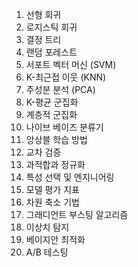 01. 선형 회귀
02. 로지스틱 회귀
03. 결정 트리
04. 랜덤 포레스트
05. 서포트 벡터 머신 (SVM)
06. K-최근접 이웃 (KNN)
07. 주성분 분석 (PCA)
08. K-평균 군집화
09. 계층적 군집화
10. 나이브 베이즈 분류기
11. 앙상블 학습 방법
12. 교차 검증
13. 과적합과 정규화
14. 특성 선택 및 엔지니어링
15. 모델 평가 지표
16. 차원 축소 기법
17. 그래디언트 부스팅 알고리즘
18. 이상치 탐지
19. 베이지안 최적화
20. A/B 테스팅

==

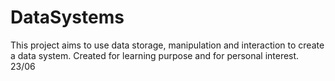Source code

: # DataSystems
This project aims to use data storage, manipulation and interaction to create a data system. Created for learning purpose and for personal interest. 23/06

• **Problem requirements**: Give back, unchanged, the run of lines in the listing above that begins at the line containing "15. 모델 평가 지표" and ends at the line containing "20. A/B 테스팅", both included.

• **Response to the task**:
15. 모델 평가 지표
16. 차원 축소 기법
17. 그래디언트 부스팅 알고리즘
18. 이상치 탐지
19. 베이지안 최적화
20. A/B 테스팅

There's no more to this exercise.